[WHAT YOU SHOULD DO]: Reproduce the records below exactly, leaving out any pictures.

[DATA TO PROCESS]:
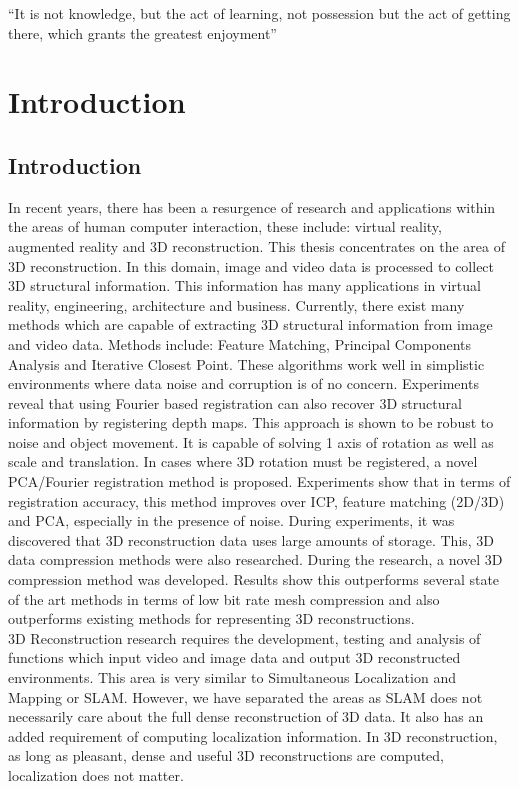 \begin{savequote}[8cm]
  ``It is not knowledge, but the act of learning, not possession but the act of getting there, which grants the greatest enjoyment''
\end{savequote}
\makeatletter
\chapter{Introduction}

\section{Introduction}

In recent years, there has been a resurgence of research and applications within the areas of human computer interaction, these include: virtual reality, augmented reality and 3D reconstruction. This thesis concentrates on the area of 3D reconstruction. In this domain, image and video data is processed to collect 3D structural information. This information has many applications in virtual reality, engineering, architecture and business. Currently, there exist many methods which are capable of extracting 3D structural information from image and video data. Methods include: Feature Matching, Principal Components Analysis and Iterative Closest Point. These algorithms work well in simplistic environments where data noise and corruption is of no concern. Experiments reveal that using Fourier based registration can also recover 3D structural information by registering depth maps. This approach is shown to be robust to noise and object movement. It is capable of solving 1 axis of rotation as well as scale and translation. In cases where 3D rotation must be registered, a novel PCA/Fourier registration method is proposed. Experiments show that in terms of registration accuracy, this method improves over ICP, feature matching (2D/3D) and PCA, especially in the presence of noise. During experiments, it was discovered that 3D reconstruction data uses large amounts of storage. This, 3D data compression methods were also researched. During the research, a novel 3D compression method was developed. Results show this outperforms several state of the art methods in terms of low bit rate mesh compression and also outperforms existing methods for representing 3D reconstructions. \\

3D Reconstruction research requires the development, testing and analysis of functions which input video and image data and output 3D reconstructed environments. This area is very similar to Simultaneous Localization and Mapping or SLAM. However, we have separated the areas as SLAM does not necessarily care about the full dense reconstruction of 3D data. It also has an added requirement of computing localization information. In 3D reconstruction, as long as pleasant, dense and useful 3D reconstructions are computed, localization does not matter.

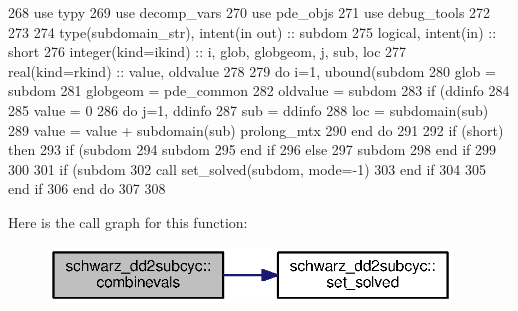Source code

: \begin{DoxyCode}
268         \textcolor{keywordtype}{use }typy
269         \textcolor{keywordtype}{use }decomp_vars
270         \textcolor{keywordtype}{use }pde_objs
271         \textcolor{keywordtype}{use }debug_tools
272         
273         
274         \textcolor{keywordtype}{type}(subdomain_str), \textcolor{keywordtype}{intent(in out)} :: subdom
275         \textcolor{keywordtype}{logical}, \textcolor{keywordtype}{intent(in)} :: short
276         \textcolor{keywordtype}{integer(kind=ikind)} :: i, glob, globgeom, j, sub, loc
277         \textcolor{keywordtype}{real(kind=rkind)} :: \textcolor{keywordtype}{value}, oldvalue
278         
279         \textcolor{keywordflow}{do} i=1, ubound(subdom%
280           glob = subdom%
281           globgeom = pde_common%
282           oldvalue = subdom%
283           \textcolor{keywordflow}{if} (ddinfo%
284           
285             \textcolor{keywordtype}{value} = 0
286             \textcolor{keywordflow}{do} j=1, ddinfo%
287               sub = ddinfo%
288               loc = subdomain(sub)%
289               \textcolor{keywordtype}{value} = \textcolor{keywordtype}{value} + subdomain(sub)%
      prolong_mtx%
290 \textcolor{keywordflow}{            end do}
291 
292             \textcolor{keywordflow}{if} (short) \textcolor{keywordflow}{then}
293               \textcolor{keywordflow}{if} (subdom%
294                 subdom%
295 \textcolor{keywordflow}{              end if}
296             \textcolor{keywordflow}{else}
297               subdom%
298 \textcolor{keywordflow}{            end if}
299             
300             
301             \textcolor{keywordflow}{if} (subdom%
302               \textcolor{keyword}{call }set_solved(subdom, mode=-1)
303 \textcolor{keywordflow}{            end if}
304             
305 \textcolor{keywordflow}{          end if}
306 \textcolor{keywordflow}{        end do}
307         
308       
\end{DoxyCode}


Here is the call graph for this function\+:\nopagebreak
\begin{figure}[H]
\begin{center}
\leavevmode
\includegraphics[width=304pt]{namespaceschwarz__dd2subcyc_a8cf80997fb263fed0e4cc5ac533932b0_cgraph}
\end{center}
\end{figure}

[EXERCISE SOLUTION]:
 \begin{savequote}[8cm]
  ``It is not knowledge, but the act of learning, not possession but the act of getting there, which grants the greatest enjoyment''
\end{savequote}
\makeatletter
\chapter{Introduction}

\section{Introduction}

In recent years, there has been a resurgence of research and applications within the areas of human computer interaction, these include: virtual reality, augmented reality and 3D reconstruction. This thesis concentrates on the area of 3D reconstruction. In this domain, image and video data is processed to collect 3D structural information. This information has many applications in virtual reality, engineering, architecture and business. Currently, there exist many methods which are capable of extracting 3D structural information from image and video data. Methods include: Feature Matching, Principal Components Analysis and Iterative Closest Point. These algorithms work well in simplistic environments where data noise and corruption is of no concern. Experiments reveal that using Fourier based registration can also recover 3D structural information by registering depth maps. This approach is shown to be robust to noise and object movement. It is capable of solving 1 axis of rotation as well as scale and translation. In cases where 3D rotation must be registered, a novel PCA/Fourier registration method is proposed. Experiments show that in terms of registration accuracy, this method improves over ICP, feature matching (2D/3D) and PCA, especially in the presence of noise. During experiments, it was discovered that 3D reconstruction data uses large amounts of storage. This, 3D data compression methods were also researched. During the research, a novel 3D compression method was developed. Results show this outperforms several state of the art methods in terms of low bit rate mesh compression and also outperforms existing methods for representing 3D reconstructions. \\

3D Reconstruction research requires the development, testing and analysis of functions which input video and image data and output 3D reconstructed environments. This area is very similar to Simultaneous Localization and Mapping or SLAM. However, we have separated the areas as SLAM does not necessarily care about the full dense reconstruction of 3D data. It also has an added requirement of computing localization information. In 3D reconstruction, as long as pleasant, dense and useful 3D reconstructions are computed, localization does not matter.

Source code

: \begin{DoxyCode}
268         \textcolor{keywordtype}{use }typy
269         \textcolor{keywordtype}{use }decomp_vars
270         \textcolor{keywordtype}{use }pde_objs
271         \textcolor{keywordtype}{use }debug_tools
272         
273         
274         \textcolor{keywordtype}{type}(subdomain_str), \textcolor{keywordtype}{intent(in out)} :: subdom
275         \textcolor{keywordtype}{logical}, \textcolor{keywordtype}{intent(in)} :: short
276         \textcolor{keywordtype}{integer(kind=ikind)} :: i, glob, globgeom, j, sub, loc
277         \textcolor{keywordtype}{real(kind=rkind)} :: \textcolor{keywordtype}{value}, oldvalue
278         
279         \textcolor{keywordflow}{do} i=1, ubound(subdom%
280           glob = subdom%
281           globgeom = pde_common%
282           oldvalue = subdom%
283           \textcolor{keywordflow}{if} (ddinfo%
284           
285             \textcolor{keywordtype}{value} = 0
286             \textcolor{keywordflow}{do} j=1, ddinfo%
287               sub = ddinfo%
288               loc = subdomain(sub)%
289               \textcolor{keywordtype}{value} = \textcolor{keywordtype}{value} + subdomain(sub)%
      prolong_mtx%
290 \textcolor{keywordflow}{            end do}
291 
292             \textcolor{keywordflow}{if} (short) \textcolor{keywordflow}{then}
293               \textcolor{keywordflow}{if} (subdom%
294                 subdom%
295 \textcolor{keywordflow}{              end if}
296             \textcolor{keywordflow}{else}
297               subdom%
298 \textcolor{keywordflow}{            end if}
299             
300             
301             \textcolor{keywordflow}{if} (subdom%
302               \textcolor{keyword}{call }set_solved(subdom, mode=-1)
303 \textcolor{keywordflow}{            end if}
304             
305 \textcolor{keywordflow}{          end if}
306 \textcolor{keywordflow}{        end do}
307         
308       
\end{DoxyCode}


Here is the call graph for this function\+:\nopagebreak
\begin{figure}[H]
\begin{center}
\leavevmode
\includegraphics[width=304pt]{namespaceschwarz__dd2subcyc_a8cf80997fb263fed0e4cc5ac533932b0_cgraph}
\end{center}
\end{figure}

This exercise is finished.